> Required action
Copy, exactly as written, the lines that begin at the one containing "# My HomeKit" and end at the one containing "Query Builders used". Skip any pictures in the data below.

Rendered images with source text
──────────

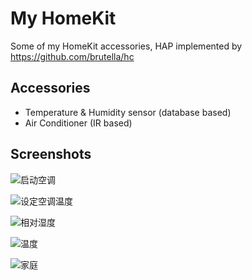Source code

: # My HomeKit
Some of my HomeKit accessories, HAP implemented by https://github.com/brutella/hc

## Accessories
 - Temperature & Humidity sensor (database based)
 - Air Conditioner (IR based)

## Screenshots
![启动空调](https://i.loli.net/2019/08/19/1tDF6ClovOfj79S.png)

![设定空调温度](https://i.loli.net/2019/08/19/vdFCJn4OPG1gQTS.png)

![相对湿度](https://i.loli.net/2019/08/19/UKSJT6hu84maRwB.png)

![温度](https://i.loli.net/2019/08/19/Xnx8mzcZq3sIlRN.png)

![家庭](https://i.loli.net/2019/08/19/zJHCeSaQT6mL5bv.png)
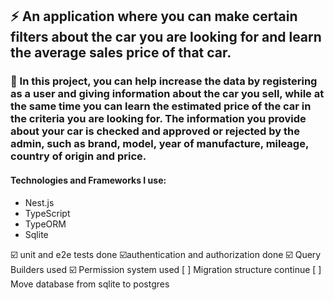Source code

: ## :zap: An application where you can make certain filters about the car you are looking for and learn the average sales price of that car.

### 🔎 In this project, you can help increase the data by registering as a user and giving information about the car you sell, while at the same time you can learn the estimated price of the car in the criteria you are looking for. The information you provide about your car is checked and approved or rejected by the admin, such as brand, model, year of manufacture, mileage, country of origin and price.

#### Technologies and Frameworks I use:
- Nest.js
- TypeScript
- TypeORM
- Sqlite

 :ballot_box_with_check: unit and e2e tests done
 :ballot_box_with_check:authentication and authorization done
 :ballot_box_with_check: Query Builders used
 :ballot_box_with_check: Permission system used
 [ ] Migration structure continue
 [ ] Move database from sqlite to postgres
 
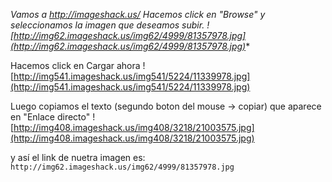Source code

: **Vamos a http://imageshack.us/*
Hacemos click en "Browse" y seleccionamos la imagen que deseamos subir.
![http://img62.imageshack.us/img62/4999/81357978.jpg](http://img62.imageshack.us/img62/4999/81357978.jpg)**

Hacemos click en Cargar ahora
![http://img541.imageshack.us/img541/5224/11339978.jpg](http://img541.imageshack.us/img541/5224/11339978.jpg)

Luego copiamos el texto (segundo boton del mouse -> copiar) que aparece en "Enlace directo"
![http://img408.imageshack.us/img408/3218/21003575.jpg](http://img408.imageshack.us/img408/3218/21003575.jpg)

y así el link de nuetra imagen es:
`http://img62.imageshack.us/img62/4999/81357978.jpg`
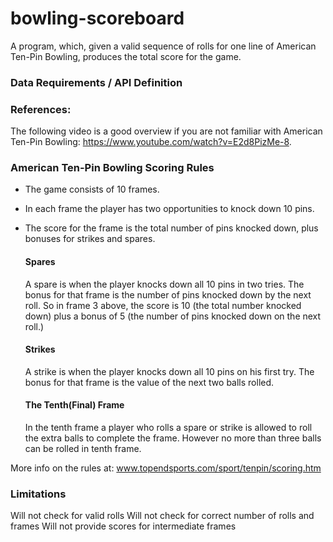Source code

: bowling-scoreboard
=============================

A program, which, given a valid sequence of rolls for one line of American Ten-Pin Bowling, produces the total score for the game.

### Data Requirements / API Definition

### References:
The following video is a good overview if you are not familiar with American Ten-Pin Bowling: https://www.youtube.com/watch?v=E2d8PizMe-8.

### American Ten-Pin Bowling Scoring Rules

- The game consists of 10 frames.

- In each frame the player has two opportunities to knock down 10 pins.

- The score for the frame is the total number of pins knocked down, plus bonuses for strikes and spares.

    #### Spares
    A spare is when the player knocks down all 10 pins in two tries.
    The bonus for that frame is the number of pins knocked down by the next roll. So in frame 3 above, the score is 10 (the total number knocked down) plus a bonus of 5 (the number of pins knocked down on the next roll.)

    #### Strikes
    A strike is when the player knocks down all 10 pins on his first try. The bonus for that frame is the value of the next two balls rolled.

    #### The Tenth(Final) Frame
    In the tenth frame a player who rolls a spare or strike is allowed to roll the extra balls to complete the frame. However no more than three balls can be rolled in tenth frame.


More info on the rules at: www.topendsports.com/sport/tenpin/scoring.htm

### Limitations
Will not check for valid rolls
Will not check for correct number of rolls and frames
Will not provide scores for intermediate frames

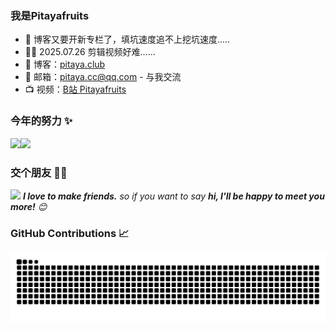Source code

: ### 我是Pitayafruits

- :dog: 博客又要开新专栏了，填坑速度追不上挖坑速度.....
- :man_technologist: 2025.07.26 剪辑视频好难......
- :pencil: 博客：[pitaya.club](https://juejin.cn/user/4095037267779687)
- :love_letter: 邮箱：[pitaya.cc@qq.com](pitaya.cc@qq.com) - 与我交流
- :tv: 视频：[B站 Pitayafruits](https://space.bilibili.com/1543670243)

### 今年的努力 ✨
<img align="" height="137px" src="https://github-readme-stats.vercel.app/api?username=Pitayafruits&hide_title=true&hide_border=true&show_icons=true&include_all_commits=true&line_height=21&bg_color=0,EC6C6C,FFD479,FFFC79,73FA79&theme=graywhite&locale=cn" /><img align="" height="137px" src="https://github-readme-stats.vercel.app/api/top-langs/?username=Pitayafruits&hide_title=true&hide_border=true&layout=compact&bg_color=0,73FA79,73FDFF,D783FF&theme=graywhite&locale=cn" />

### 交个朋友 👬🏻
<img src="https://media.giphy.com/media/LnQjpWaON8nhr21vNW/giphy.gif" width="60"> <em><b>I love to make friends.</b> so if you want to say <b>hi, I'll be happy to meet you more!</b> 😊</em>

### GitHub Contributions 📈 
<picture>
  <source media="(prefers-color-scheme: dark)" srcset="https://raw.githubusercontent.com/Pitayafruits/Pitayafruits/output/github-contribution-grid-snake-dark.svg">
  <source media="(prefers-color-scheme: light)" srcset="https://raw.githubusercontent.com/Pitayafruits/Pitayafruits/output/github-contribution-grid-snake.svg">
  <img alt="github contribution grid snake animation" src="https://raw.githubusercontent.com/Pitayafruits/Pitayafruits/output/github-contribution-grid-snake.svg">
</picture>
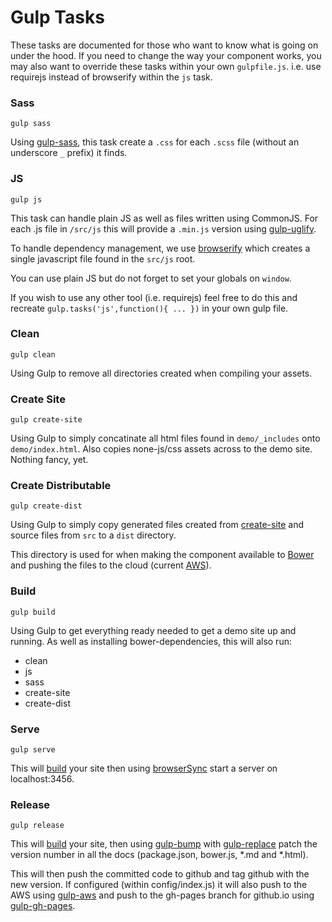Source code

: # Gulp Tasks

These tasks are documented for those who want to know what is going on under the hood.  If you need to change the way your component works, you may also want to override these tasks within your own `gulpfile.js`. i.e. use requirejs instead of browserify within the `js` task.

### Sass

`gulp sass`

Using [gulp-sass](https://github.com/dlmanning/gulp-sass), this task create a `.css` for each `.scss` file (without an underscore `_` prefix) it finds. 

### JS

`gulp js`

This task can handle plain JS as well as files written using CommonJS. For each .js file in `/src/js` this will provide a `.min.js` version using [gulp-uglify](https://www.npmjs.com/package/gulp-uglify). 

To handle dependency management, we use [browserify](https://www.npmjs.com/package/browserify) which creates a single javascript file found in the `src/js` root.

You can use plain JS but do not forget to set your globals on `window`.

If you wish to use any other tool (i.e. requirejs) feel free to do this and recreate `gulp.tasks('js',function(){ ... })` in your own gulp file.

### Clean

`gulp clean`

Using Gulp to remove all directories created when compiling your assets.

### Create Site

`gulp create-site`

Using Gulp to simply concatinate all html files found in `demo/_includes` onto `demo/index.html`. Also copies none-js/css assets across to the demo site. Nothing fancy, yet.


### Create Distributable

`gulp create-dist`

Using Gulp to simply copy generated files created from [create-site](#create-site) and source files from `src` to a `dist` directory.  

This directory is used for when making the component available to [Bower](http://bower.io/) and pushing the files to the cloud (current [AWS](http://aws.amazon.com/s3/)).

### Build

`gulp build`

Using Gulp to get everything ready needed to get a demo site up and running.  As well as installing bower-dependencies, this will also run:

  * clean
  * js
  * sass
  * create-site
  * create-dist

### Serve

`gulp serve`

This will [build](#build) your site then using [browserSync](https://www.npmjs.com/package/browser-sync) start a server on localhost:3456.


### Release

`gulp release`

This will [build](#build) your site, then using [gulp-bump](https://www.npmjs.com/package/gulp-bump) with [gulp-replace](https://www.npmjs.com/package/gulp-replace) patch the version number in all the docs (package.json, bower.js, *.md and *.html).

This will then push the committed code to github and tag github with the new version. If configured (within config/index.js) it will also push to the AWS using [gulp-aws](https://www.npmjs.com/package/gulp-aws) and push to the gh-pages branch for github.io using [gulp-gh-pages](https://www.npmjs.com/package/gulp-gh-pages).
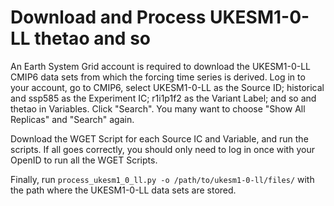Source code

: Download and Process UKESM1-0-LL thetao and so
==============================================

An Earth System Grid account is required to download the UKESM1-0-LL
CMIP6 data sets from which the forcing time series is derived.  Log
in to your account, go to CMIP6, select UKESM1-0-LL as the
Source ID; historical and ssp585 as the Experiment IC; r1i1p1f2 as
the Variant Label; and so and thetao in Variables.  Click "Search".  You many
want to choose "Show All Replicas" and "Search" again.

Download the WGET Script for each Source IC and Variable, and run the scripts.
If all goes correctly, you should only need to log in once with your OpenID to
run all the WGET Scripts.

Finally, run `process_ukesm1_0_ll.py -o /path/to/ukesm1-0-ll/files/` with the
path where the UKESM1-0-LL data sets are stored.

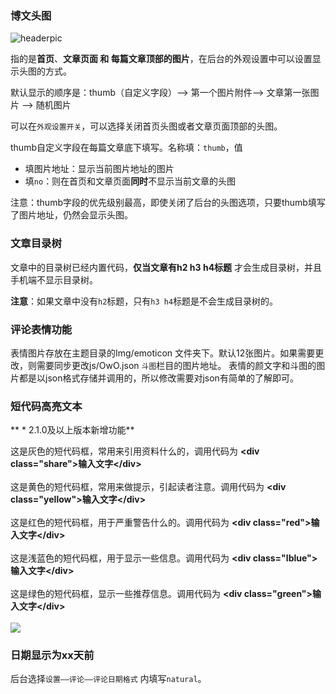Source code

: ### 博文头图

![headerpic](https://ihewrocdn.b0.upaiyun.com/img/headerpic.png)

指的是**首页**、**文章页面 和 每篇文章顶部的图片**，在后台的外观设置中可以设置显示头图的方式。

默认显示的顺序是：thumb（自定义字段）--> 第一个图片附件--> 文章第一张图片 --> 随机图片

可以在`外观设置开关`，可以选择关闭首页头图或者文章页面顶部的头图。

thumb自定义字段在每篇文章底下填写。名称填：`thumb`，值
* 填图片地址：显示当前图片地址的图片
* 填`no`：则在首页和文章页面**同时**不显示当前文章的头图

注意：thumb字段的优先级别最高，即使关闭了后台的头图选项，只要thumb填写了图片地址，仍然会显示头图。


### 文章目录树

文章中的目录树已经内置代码，**仅当文章有h2 h3 h4标题** 才会生成目录树，并且手机端不显示目录树。

**注意**：如果文章中没有`h2`标题，只有`h3 h4`标题是不会生成目录树的。

### 评论表情功能

表情图片存放在主题目录的Img/emoticon 文件夹下。默认12张图片。如果需要更改，则需要同步更改js/OwO.json `斗图`栏目的图片地址。
表情的颜文字和斗图的图片都是以json格式存储并调用的，所以修改需要对json有简单的了解即可。

### 短代码高亮文本

** \* 2.1.0及以上版本新增功能**

<div class="share">这是灰色的短代码框，常用来引用资料什么的，调用代码为 <strong>&lt;div class="share"&gt;输入文字&lt;/div&gt;</strong><br><br></div>

<div class="yellow">这是黄色的短代码框，常用来做提示，引起读者注意。调用代码为 <strong>&lt;div class="yellow"&gt;输入文字&lt;/div&gt;</strong><br><br></div>

<div class="red">这是红色的短代码框，用于严重警告什么的。调用代码为 <strong>&lt;div class="red"&gt;输入文字&lt;/div&gt;</strong><br><br></div>

<div class="lblue">这是浅蓝色的短代码框，用于显示一些信息。调用代码为 <strong>&lt;div class="lblue"&gt;输入文字&lt;/div&gt;</strong><br><br></div>

<div class="green">这是绿色的短代码框，显示一些推荐信息。调用代码为 <strong>&lt;div class="green"&gt;输入文字&lt;/div&gt;</strong><br><br></div>

<img src="https://ihewrocdn.b0.upaiyun.com/img/shortcode.png" />

### 日期显示为xx天前

后台选择`设置——评论——评论日期格式` 内填写`natural`。
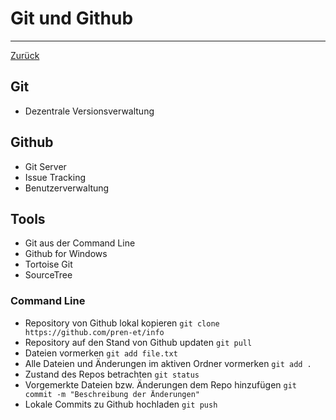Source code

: # Git und Github

---

[Zurück](../README.md)

## Git
* Dezentrale Versionsverwaltung

## Github
* Git Server
* Issue Tracking
* Benutzerverwaltung

## Tools
* Git aus der Command Line
* Github for Windows
* Tortoise Git
* SourceTree

### Command Line
* Repository von Github lokal kopieren
  `git clone https://github.com/pren-et/info`
* Repository auf den Stand von Github updaten
  `git pull`
* Dateien vormerken
  `git add file.txt`
* Alle Dateien und Änderungen im aktiven Ordner vormerken
  `git add .`
* Zustand des Repos betrachten
  `git status`
* Vorgemerkte Dateien bzw. Änderungen dem Repo hinzufügen
  `git commit -m "Beschreibung der Änderungen"`
* Lokale Commits zu Github hochladen
  `git push`
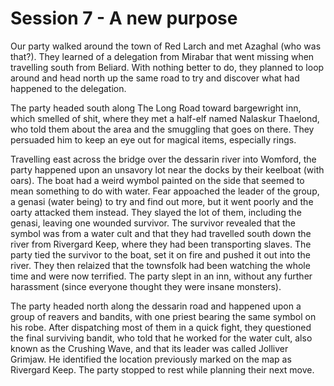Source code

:# Session 7 - A new purpose

Our party walked around the town of Red Larch and met Azaghal (who was that?). They learned of a delegation from Mirabar that went missing when travelling south from Beliard. With nothing better to do, they planned to loop around and head north up the same road to try and discover what had happened to the delegation.

The party headed south along The Long Road toward bargewright inn, which smelled of shit, where they met a half-elf named Nalaskur Thaelond, who told them about the area and the smuggling that goes on there. They persuaded him to keep an eye out for magical items, especially rings.

Travelling east across the bridge over the dessarin river into Womford, the party happened upon an unsavory lot near the docks by their keelboat (with oars). The boat had a weird wymbol painted on the side that seemed to mean something to do with water. Fear appoached the leader of the group, a genasi (water being) to try and find out more, but it went poorly and the oarty attacked them instead. They slayed the lot of them, including the genasi, leaving one wounded survivor. The survivor revealed that the symbol was from a water cult and that they had travelled south down the river from Rivergard Keep, where they had been transporting slaves. The party tied the survivor to the boat, set it on fire and pushed it out into the river. They then relaized that the townsfolk had been watching the whole time and were now terrified. The party slept in an inn, without any further harassment (since everyone thought they were insane monsters).

The party headed north along the dessarin road and happened upon a group of reavers and bandits, with one priest bearing the same symbol on his robe. After dispatching most of them in a quick fight, they questioned the final surviving bandit, who told that he worked for the water cult, also known as the Crushing Wave, and that its leader was called Jolliver Grimjaw. He identified the location previously marked on the map as Rivergard Keep. The party stopped to rest while planning their next move.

──────────

> Task output
: # My HomeKit
Some of my HomeKit accessories, HAP implemented by https://github.com/brutella/hc

## Accessories
 - Temperature & Humidity sensor (database based)
 - Air Conditioner (IR based)

## Screenshots
![启动空调](https://i.loli.net/2019/08/19/1tDF6ClovOfj79S.png)

![设定空调温度](https://i.loli.net/2019/08/19/vdFCJn4OPG1gQTS.png)

![相对湿度](https://i.loli.net/2019/08/19/UKSJT6hu84maRwB.png)

![温度](https://i.loli.net/2019/08/19/Xnx8mzcZq3sIlRN.png)

![家庭](https://i.loli.net/2019/08/19/zJHCeSaQT6mL5bv.png)
Source code

: ## :zap: An application where you can make certain filters about the car you are looking for and learn the average sales price of that car.

### 🔎 In this project, you can help increase the data by registering as a user and giving information about the car you sell, while at the same time you can learn the estimated price of the car in the criteria you are looking for. The information you provide about your car is checked and approved or rejected by the admin, such as brand, model, year of manufacture, mileage, country of origin and price.

#### Technologies and Frameworks I use:
- Nest.js
- TypeScript
- TypeORM
- Sqlite

 :ballot_box_with_check: unit and e2e tests done
 :ballot_box_with_check:authentication and authorization done
 :ballot_box_with_check: Query Builders used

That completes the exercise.